Alongside famous lines such as ‘Elementary, my dear Watson’ (Sherlock Holmes never said it), or ‘Beam me up, Scotty’ (the words never passed Captain James T. Kirk’s lips), one can include the apocryphal ‘Play it again, Sam’. Supposedly uttered by the Humphrey Bogart character, Rick Blaine, in the 1942 film, Casablanca, what Bogart actually said was: ‘Play it, Sam’. Each of these misquotations or confabulations is a testament to the existence of what one might term collective memory, whereby our ability to retrospectively view events, or even our acceptance of what is ‘the truth’, is often influenced by a communal consensus or an agreement between groups of peoples; a quality, which, as shall be explored, is far from stable.

But first, to return to Bogart’s (mis)quote, the song he requests from the piano player, Sam (the actor, Dooley Wilson, incidentally, could not play the instrument), is the Herman Hupfield composition, ‘As Time Goes By’. In the context of the film’s narrative, Rick, the owner of a nightclub, has previously forbidden his pianist from playing this song. The reason why, it transpires, is because the song is a painful reminder of happier times once spent with his lost love, Isla Lund (played by Ingrid Bergman). In other words, ‘As Time Goes By’ is, in modern parlance, ‘their song’. However, once Isla re-enters his life, the song’s joyous connotations are resurrected ← 1 | 2 → or renewed, and Rick, in a moment of misplaced optimism, tells his pianist, ‘Play it, Sam’.

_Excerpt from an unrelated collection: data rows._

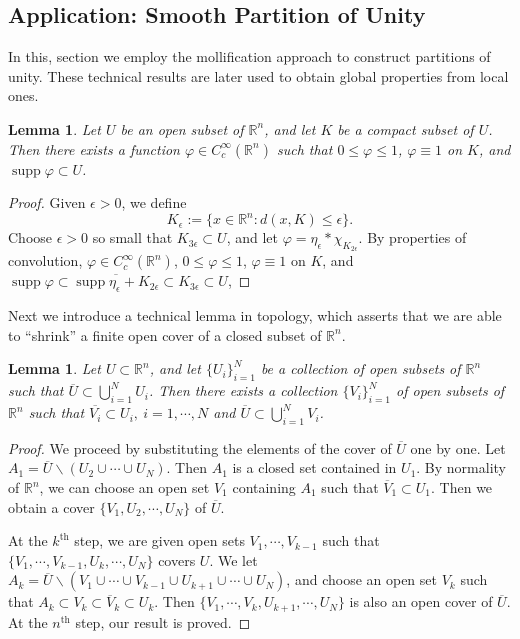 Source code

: \documentclass{article}
\numberwithin{equation}{section}
\newcommand{\bbR}{\mathbb{R}}
\newcommand{\ol}{\overline}
\DeclareMathOperator{\supp}{supp}
\theoremstyle{plain}
\newtheorem{lemma}[theorem]{Lemma}
\theoremstyle{definition}
\begin{document}
\subsection{Application: Smooth Partition of Unity}
In this, section we employ the mollification approach to construct partitions of unity. These technical results are later used to obtain global properties from local ones.
\begin{lemma}\label{lemma:1.10}
Let $U$ be an open subset of $\bbR^n$, and let $K$ be a compact subset of $U$. Then there exists a function $\varphi\in C_c^\infty(\bbR^n)$ such that $0\leq\varphi\leq 1$, $\varphi\equiv 1$ on $K$, and $\supp\varphi\subset U$.
\end{lemma}
\begin{proof}
Given $\epsilon>0$, we define $$K_\epsilon:=\{x\in\bbR^n:d(x,K)\leq\epsilon\}.$$ Choose $\epsilon>0$ so small that $K_{3\epsilon}\subset U$, and let $\varphi=\eta_\epsilon*\chi_{K_{2\epsilon}}$. By properties of convolution, $\varphi\in C_c^\infty(\bbR^n)$, $0\leq\varphi\leq 1$, $\varphi\equiv 1$ on $K$, and $\supp\varphi\subset\ol{\supp\eta_\epsilon+K_{2\epsilon}}\subset K_{3\epsilon}\subset U$, 
\end{proof}

Next we introduce a technical lemma in topology, which asserts that we are able to ``shrink'' a finite open cover of a closed subset of $\bbR^n$.
\begin{lemma}\label{lemma:1.11}
Let $U\subset\bbR^n$, and let $\{U_i\}_{i=1}^N$ be a collection of open subsets of $\bbR^n$ such that $\ol{U}\subset\bigcup_{i=1}^N U_i$. Then there exists a collection $\{V_i\}_{i=1}^N$ of open subsets of $\bbR^n$ such that $\ol{V_i}\subset U_i,\ i=1,\cdots,N$ and $\ol{U}\subset\bigcup_{i=1}^N V_i$.
\end{lemma}
\begin{proof}
We proceed by substituting the elements of the cover of $\ol{U}$ one by one. Let $A_1=\ol{U}\backslash(U_2\cup\cdots\cup U_N)$. Then $A_1$ is a closed set contained in $U_1$. By normality of $\bbR^n$, we can choose an open set $V_1$ containing $A_1$ such that $\ol{V}_1\subset U_1$. Then we obtain a cover $\{V_1,U_2,\cdots,U_N\}$ of $\ol{U}$.

At the $k^{\mathrm{th}}$ step, we are given open sets $V_1,\cdots,V_{k-1}$ such that $\{V_1,\cdots,V_{k-1},U_k,\cdots,U_N\}$ covers $U$. We let $A_k=\ol{U}\backslash(V_1\cup\cdots\cup V_{k-1}\cup U_{k+1}\cup\cdots\cup U_N)$, and choose an open set $V_k$ such that $A_k\subset V_k\subset\ol{V}_k\subset U_k$. Then $\{V_1,\cdots,V_k,U_{k+1},\cdots,U_N\}$ is also an open cover of $\ol{U}$. At the $n^{\mathrm{th}}$ step, our result is proved.
\end{proof}
\end{document}
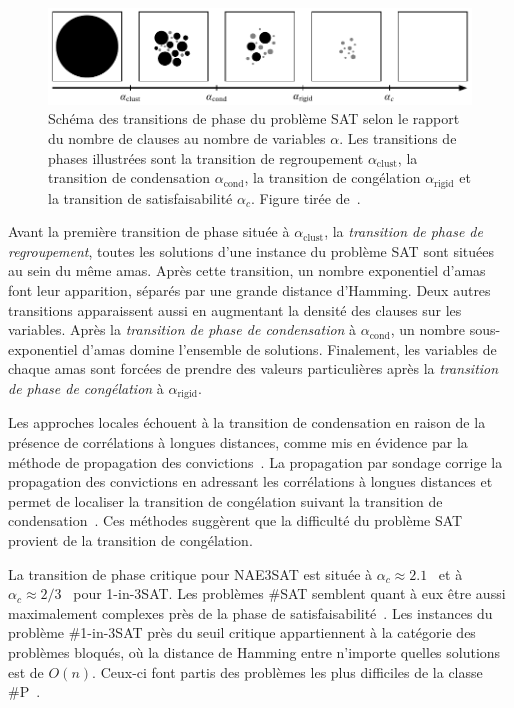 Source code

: \begin{figure}[H]
    \centering
    \includegraphics[width=1\textwidth]{figures/phase-transitions.pdf}
    \caption[Transitions de phase du problème SAT]{Schéma des transitions de phase du problème SAT selon le rapport du nombre de clauses au nombre de variables $\alpha$. Les transitions de phases illustrées sont la transition de regroupement $\alpha_{\text{clust}}$, la transition de condensation $\alpha_{\text{cond}}$, la transition de congélation $\alpha_{\text{rigid}}$ et la transition de satisfaisabilité $\alpha_{c}$. Figure tirée de~\cite{mooreNatureComputation2011}.}
    \label{fig:transitions-de-phase}
\end{figure}

Avant la première transition de phase située à $\alpha_{\text{clust}}$, la \textit{transition de phase de regroupement}, toutes les solutions d'une instance du problème SAT sont situées au sein du même amas. Après cette transition, un nombre exponentiel d'amas font leur apparition, séparés par une grande distance d'Hamming. Deux autres transitions apparaissent aussi en augmentant la densité des clauses sur les variables. Après la \textit{transition de phase de condensation} à $\alpha_{\text{cond}}$, un nombre sous-exponentiel d'amas domine l'ensemble de solutions. Finalement, les variables de chaque amas sont forcées de prendre des valeurs particulières après la \textit{transition de phase de congélation} à $\alpha_{\text{rigid}}$.

Les approches locales échouent à la transition de condensation en raison de la présence de corrélations à longues distances, comme mis en évidence par la méthode de propagation des convictions~\cite{mezardInformationPhysicsComputation2009}. La propagation par sondage corrige la propagation des convictions en adressant les corrélations à longues distances et permet de localiser la transition de congélation suivant la transition de condensation~\cite{mezardInformationPhysicsComputation2009}. Ces méthodes suggèrent que la difficulté du problème SAT provient de la transition de congélation. 

La transition de phase critique pour NAE3SAT est située à $\alpha_{c} \approx 2.1$~\cite{achlioptasPhaseTransition1ink2001} et à $\alpha_{c} \approx 2/3$~\cite{raymondPhaseDiagram1in32007} pour 1-in-3SAT. Les problèmes \#SAT semblent quant à eux être aussi maximalement complexes près de la phase de satisfaisabilité~\cite{dyerMarkovChainsIndependent2000, barthelClusteringAnalysisGroundstate2004}. Les instances du problème \#1-in-3SAT près du seuil critique appartiennent à la catégorie des problèmes bloqués, où la distance de Hamming entre n'importe quelles solutions est de $O(n)$. Ceux-ci font partis des problèmes les plus difficiles de la classe \textsf{\#P}~\cite{zdeborovaStatisticalPhysicsHard2008}.

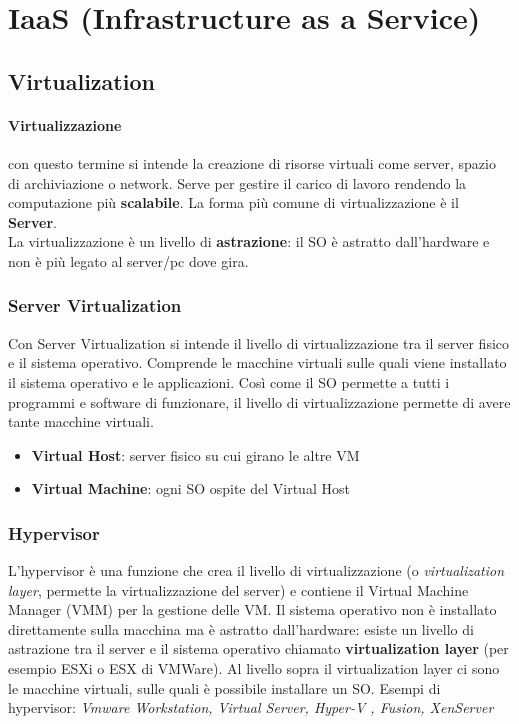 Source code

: \newpage
\section{IaaS (Infrastructure as a Service)}
\subsection{Virtualization}
\paragraph{Virtualizzazione} con questo termine si intende la creazione di risorse virtuali come server, spazio di archiviazione o network. Serve per gestire il carico di lavoro rendendo la computazione più \textbf{scalabile}. La forma più comune di virtualizzazione è il \textbf{Server}.\\
La virtualizzazione è un livello di \textbf{astrazione}: il SO è astratto dall'hardware e non è più legato al server/pc dove gira.

\subsubsection{Server Virtualization} Con Server Virtualization si intende il livello di virtualizzazione tra il server fisico e il sistema operativo. Comprende le macchine virtuali sulle quali viene installato il sistema operativo e le applicazioni. Così come il SO permette a tutti i programmi e software di funzionare, il livello di virtualizzazione permette di avere tante macchine virtuali.
\begin{itemize}
    \item \textbf{Virtual Host}: server fisico su cui girano le altre VM
    \item \textbf{Virtual Machine}: ogni SO ospite del Virtual Host
\end{itemize}

\subsubsection{Hypervisor} L'hypervisor è una funzione che crea il livello di virtualizzazione (o \textit{virtualization layer}, permette la virtualizzazione del server) e contiene il Virtual Machine Manager (VMM) per la gestione delle VM.
Il sistema operativo non è installato direttamente sulla macchina ma è astratto dall’hardware: esiste un livello di astrazione tra il server e il sistema operativo chiamato \textbf{virtualization layer} (per esempio ESXi o ESX di VMWare). 
Al livello sopra il virtualization layer ci sono le macchine virtuali, sulle quali è possibile installare un SO.
Esempi di hypervisor: \textit{Vmware Workstation, Virtual Server, Hyper-V , Fusion, XenServer}

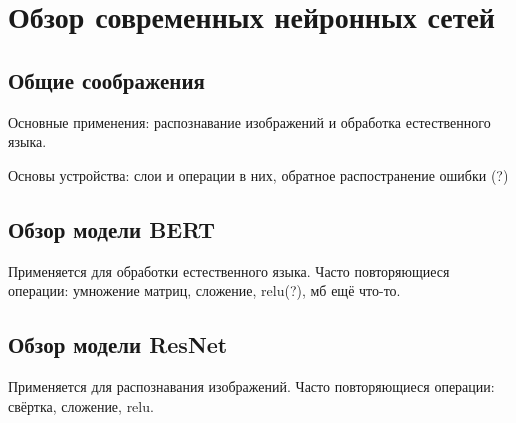 \section{Обзор современных нейронных сетей}
\label{sec:Chapter2} 

\subsection{Общие соображения}

Основные применения: распознавание изображений и обработка естественного языка.

Основы устройства: слои и операции в них, обратное распостранение ошибки (?)

\subsection{Обзор модели BERT}

Применяется для обработки естественного языка. Часто повторяющиеся операции:
умножение матриц, сложение, relu(?), мб ещё что-то.

\subsection{Обзор модели ResNet}

Применяется для распознавания изображений. Часто повторяющиеся операции:
свёртка, сложение, relu.

\newpage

We all have our ‘As Time Goes By’. We might be breezily strolling down the street, when we catch a snatch of song emanating from a passing car or drifting from an open door, and suddenly we are transported back to a distant time, to a faraway place, to that misty island of memory which is so often lit by the gaze of our own lost Isla Lund. Even the briefest recognition of a tune or lyric can evoke strong emotions: joy, amusement, excitement, melancholy, longing and, sometimes, pain. In terms of melody, tonality, harmonic structure (and other factors, which might be cited by a musicologist), the song might not have any particular appeal. Indeed, the individual might, in fact, despise the musicality of the song.

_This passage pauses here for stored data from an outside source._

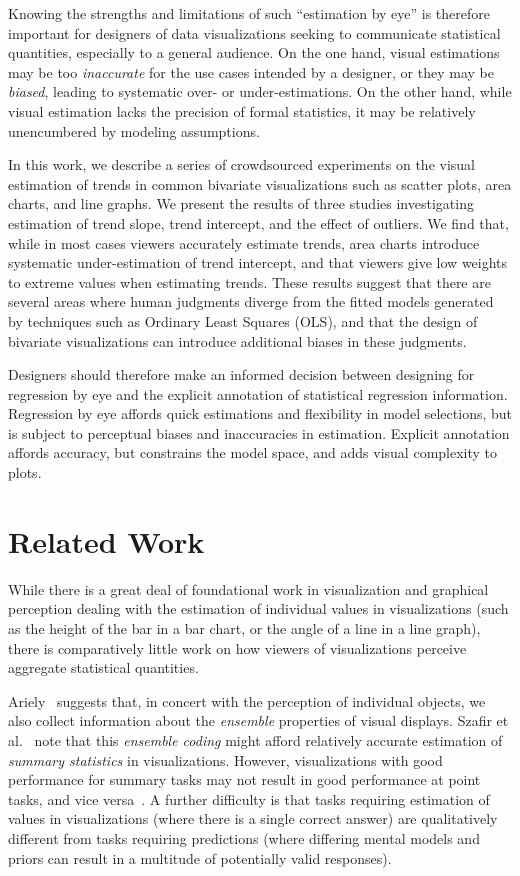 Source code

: \documentclass{sigchi}
\begin{document}
Knowing the strengths and limitations of such ``estimation by eye'' is therefore important for designers of data visualizations seeking to communicate statistical quantities, especially to a general audience. On the one hand, visual estimations may be too \emph{inaccurate} for the use cases intended by a designer, or they may be \emph{biased}, leading to systematic over- or under-estimations. On the other hand, while visual estimation lacks the precision of formal statistics, it may be relatively unencumbered by modeling assumptions.

In this work, we describe a series of crowdsourced experiments on the visual estimation of trends in common bivariate visualizations such as scatter plots, area charts, and line graphs. We present the results of three studies investigating estimation of trend slope, trend intercept, and the effect of outliers. We find that, while in most cases viewers accurately estimate trends, area charts introduce systematic under-estimation of trend intercept, and that viewers give low weights to extreme values when estimating trends. These results suggest that there are several areas where human judgments diverge from the fitted models generated by techniques such as Ordinary Least Squares (OLS), and that the design of bivariate visualizations can introduce additional biases in these judgments.

Designers should therefore make an informed decision between designing for regression by eye and the explicit annotation of statistical regression information. Regression by eye affords quick estimations and flexibility in model selections, but is subject to perceptual biases and inaccuracies in estimation. Explicit annotation affords accuracy, but constrains the model space, and adds visual complexity to plots.

\section{Related Work}

While there is a great deal of foundational work in visualization and graphical perception dealing with the estimation of individual values in visualizations (such as the height of the bar in a bar chart, or the angle of a line in a line graph), there is comparatively little work on how viewers of visualizations perceive aggregate statistical quantities.

Ariely~\cite{ariely2001seeing} suggests that, in concert with the perception of individual objects, we also collect information about the \emph{ensemble} properties of visual displays. Szafir et al.~\cite{szafir2016four} note that this \emph{ensemble coding} might afford relatively accurate estimation of \emph{summary statistics} in visualizations. However, visualizations with good performance for summary tasks may not result in good performance at point tasks, and vice versa~\cite{albers2014task,fuchs2013evaluation}. A further difficulty is that tasks requiring estimation of values in visualizations (where there is a single correct answer) are qualitatively different from tasks requiring predictions (where differing mental models and priors can result in a multitude of potentially valid responses).
\end{document}
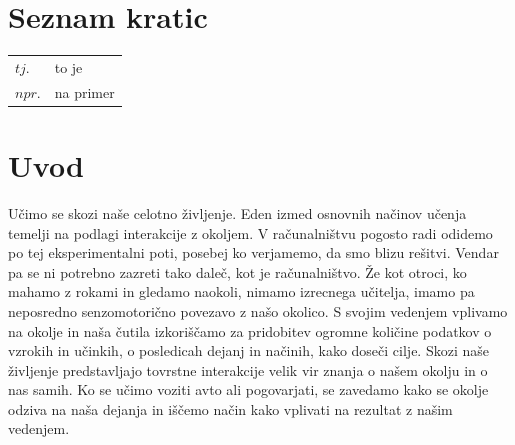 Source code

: \documentclass[a4paper, oneside, 12pt]{report}
\newcommand\nomenclature[2]{#1 & #2 \\}
\begin{document}
\tableofcontents
\thispagestyle{fancy}
\newpage

\listoftables
\thispagestyle{fancy}
\newpage

\listoffigures
\thispagestyle{fancy}
\newpage


\chapter*{Seznam kratic}
\thispagestyle{fancy}
\begin{longtable}{@{}p{1cm}@{}p{\dimexpr\textwidth-1cm\relax}@{}}
\nomenclature{$tj.$}{to je}
\nomenclature{$npr.$}{na primer}
\end{longtable}
\newpage


\chapter{Uvod}
\thispagestyle{fancy}
Učimo se skozi naše celotno življenje. Eden izmed osnovnih načinov učenja temelji na podlagi interakcije z okoljem. V računalništvu pogosto radi odidemo po tej eksperimentalni poti, posebej ko verjamemo, da smo blizu rešitvi. Vendar pa se ni potrebno zazreti tako daleč, kot je računalništvo. Že kot otroci, ko mahamo z rokami in gledamo naokoli, nimamo izrecnega učitelja, imamo pa neposredno senzomotorično povezavo z našo okolico. S svojim vedenjem vplivamo na okolje in naša čutila izkoriščamo za pridobitev ogromne količine podatkov o vzrokih in učinkih, o posledicah dejanj in načinih, kako doseči cilje. Skozi naše življenje predstavljajo tovrstne interakcije velik vir znanja o našem okolju in o nas samih. Ko se učimo voziti avto ali pogovarjati, se zavedamo kako se okolje odziva na naša dejanja in iščemo način kako vplivati na rezultat z našim vedenjem.
\end{document}
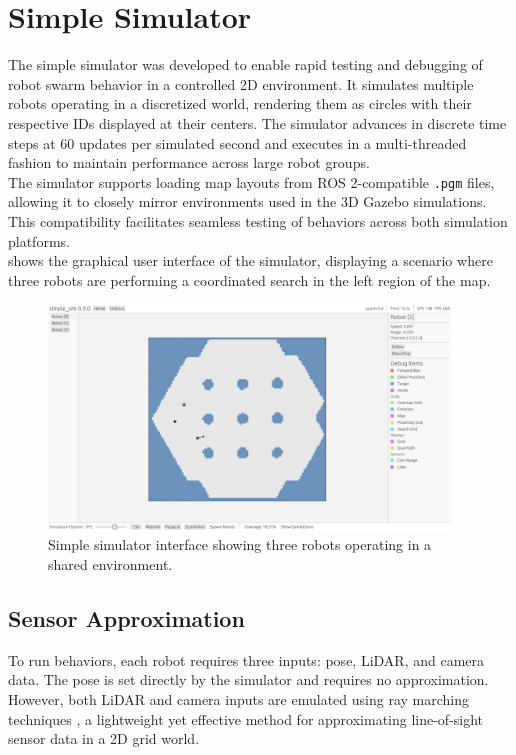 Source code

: \section{Simple Simulator}
\label{sec:simple-simulator}
The simple simulator was developed to enable rapid testing and debugging of robot swarm behavior in a controlled 2D environment. It simulates multiple robots operating in a discretized world, rendering them as circles with their respective IDs displayed at their centers. The simulator advances in discrete time steps at 60 updates per simulated second and executes in a multi-threaded fashion to maintain performance across large robot groups.\\

The simulator supports loading map layouts from ROS 2-compatible \texttt{.pgm} files, allowing it to closely mirror environments used in the 3D Gazebo simulations. This compatibility facilitates seamless testing of behaviors across both simulation platforms. \\

 shows the graphical user interface of the simulator, displaying a scenario where three robots are performing a coordinated search in the left region of the map.

\begin{figure}[H]
    \begin{center}
        \includegraphics[width=0.95\textwidth]{figures/screenshots/simple-sim-gui.png}
    \end{center}
    \caption{Simple simulator interface showing three robots operating in a shared environment.}
    \label{fig:simple-sim-interface}
\end{figure}

\subsection{Sensor Approximation}
To run behaviors, each robot requires three inputs: pose, LiDAR, and camera data. The pose is set directly by the simulator and requires no approximation. However, both LiDAR and camera inputs are emulated using ray marching techniques \cite{raymarching}, a lightweight yet effective method for approximating line-of-sight sensor data in a 2D grid world. \\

The song’s power lies not in its aesthetic value, but in its ability to reawaken specific performance contexts. Like the beeping dots and dashes of the old telegraph system, sounds are transformed into a very personal message. Therefore, songs can be considered repositories of memory, in that they have the capacity to store our perceptions of the past; indeed, a common utterance on hearing a song from yesteryear is: ‘This takes me back’. In much the same way as a mnemonic reminds us of the sequence of the colours of the rainbow, or the notes of a treble clef, songs can revive or recall personal information, which might otherwise lie dormant, and eventually, be forgotten. Therefore, songs help us to interpret elements of our own histories, and in doing so they can illuminate both our past and our present. On hearing these songs we might ask ourselves: why is this song so meaningful? Will it always be? Does it reflect upon something that is missing from my life? Or, conversely, does the song invigorate or energize me? Does it make me feel like I belong?

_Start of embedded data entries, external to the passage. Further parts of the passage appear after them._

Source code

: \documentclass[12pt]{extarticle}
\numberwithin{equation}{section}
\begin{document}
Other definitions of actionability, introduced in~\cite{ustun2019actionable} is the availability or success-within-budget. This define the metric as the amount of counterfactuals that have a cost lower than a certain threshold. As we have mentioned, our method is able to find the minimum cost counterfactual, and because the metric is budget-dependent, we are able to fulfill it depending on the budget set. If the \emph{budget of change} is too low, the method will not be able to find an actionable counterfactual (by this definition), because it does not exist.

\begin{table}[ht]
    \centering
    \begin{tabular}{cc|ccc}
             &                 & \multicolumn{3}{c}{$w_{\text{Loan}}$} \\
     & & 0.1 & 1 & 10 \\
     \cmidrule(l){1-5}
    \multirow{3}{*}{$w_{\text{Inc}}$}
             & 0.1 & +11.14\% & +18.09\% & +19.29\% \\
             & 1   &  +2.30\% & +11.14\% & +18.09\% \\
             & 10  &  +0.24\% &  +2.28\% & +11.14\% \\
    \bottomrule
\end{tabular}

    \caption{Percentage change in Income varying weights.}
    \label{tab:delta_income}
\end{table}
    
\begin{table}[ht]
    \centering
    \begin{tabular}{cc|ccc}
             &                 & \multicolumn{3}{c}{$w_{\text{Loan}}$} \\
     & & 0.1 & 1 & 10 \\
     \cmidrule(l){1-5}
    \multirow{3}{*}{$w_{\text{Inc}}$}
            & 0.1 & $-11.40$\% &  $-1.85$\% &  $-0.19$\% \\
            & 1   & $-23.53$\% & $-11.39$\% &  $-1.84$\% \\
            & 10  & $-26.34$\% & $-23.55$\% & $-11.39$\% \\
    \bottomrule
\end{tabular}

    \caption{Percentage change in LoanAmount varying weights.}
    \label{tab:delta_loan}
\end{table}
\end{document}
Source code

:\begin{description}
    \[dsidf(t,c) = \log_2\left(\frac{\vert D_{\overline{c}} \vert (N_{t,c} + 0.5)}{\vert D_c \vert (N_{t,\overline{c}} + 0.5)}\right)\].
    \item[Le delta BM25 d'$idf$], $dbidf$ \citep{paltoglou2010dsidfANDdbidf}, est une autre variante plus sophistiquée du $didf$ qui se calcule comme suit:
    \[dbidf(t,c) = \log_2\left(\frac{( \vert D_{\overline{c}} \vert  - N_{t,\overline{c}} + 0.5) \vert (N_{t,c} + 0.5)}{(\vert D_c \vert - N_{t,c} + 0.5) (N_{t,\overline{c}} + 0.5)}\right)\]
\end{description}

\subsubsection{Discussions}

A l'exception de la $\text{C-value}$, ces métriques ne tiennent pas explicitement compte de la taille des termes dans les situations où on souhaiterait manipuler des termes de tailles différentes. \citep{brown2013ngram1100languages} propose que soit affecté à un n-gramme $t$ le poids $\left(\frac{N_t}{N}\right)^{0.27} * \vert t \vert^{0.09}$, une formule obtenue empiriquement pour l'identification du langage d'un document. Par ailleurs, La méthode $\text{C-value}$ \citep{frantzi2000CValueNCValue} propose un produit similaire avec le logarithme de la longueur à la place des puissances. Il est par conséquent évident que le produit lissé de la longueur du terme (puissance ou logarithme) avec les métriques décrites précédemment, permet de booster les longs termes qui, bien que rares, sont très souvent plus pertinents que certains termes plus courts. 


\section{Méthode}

These same questions can be applied to songs in relation to a collective memory. Songs can also recall and strengthen meanings which are relevant not just to one person, but to a number of people who see themselves as sharing a collective identity. A church congregation joining together in the performance of a hymn not only shares a spirit of community through singing in unison, their shared Christian beliefs are simultaneously recalled, affirmed, invigorated. In the Western world, Christmas carols, whilst still possessing the vestiges of their original Christian messages of goodwill ← 2 | 3 → and cheer, now predominantly encourage us to collectively recall vague, childhood memories, filtered through snow globes like prisms of nostalgia; memory streams which annually coalesce and conform to a culturally constructed ideal of the perfect yuletide – an ideal as artificial as a plastic Christmas tree.

The most obvious example of a song-type that addresses and prompts the collective memory is the national anthem. It is safe to say that there are no songs of this type, which objectively review the failings, as well as the self-proclaimed successes, of the singers’ nation. Instead, they promise citizens a bright future by referencing the school-taught glories of the country, inspiring pride, passion, fervour, and a sense of interconnectedness with one’s compatriots. Sung, or, more accurately, hollered at the beginning of an international football match, they enthuse rival teams and fans alike – however tenuous the underdog’s victory might be. On the same theme, football chants effectively propagate an ‘us against them’ ethos. Supporters of less illustrious teams are mocked and goaded for their bare trophy rooms. The raucousness and humour compounds a sense of togetherness, which might even be described as a form of tribal insularism.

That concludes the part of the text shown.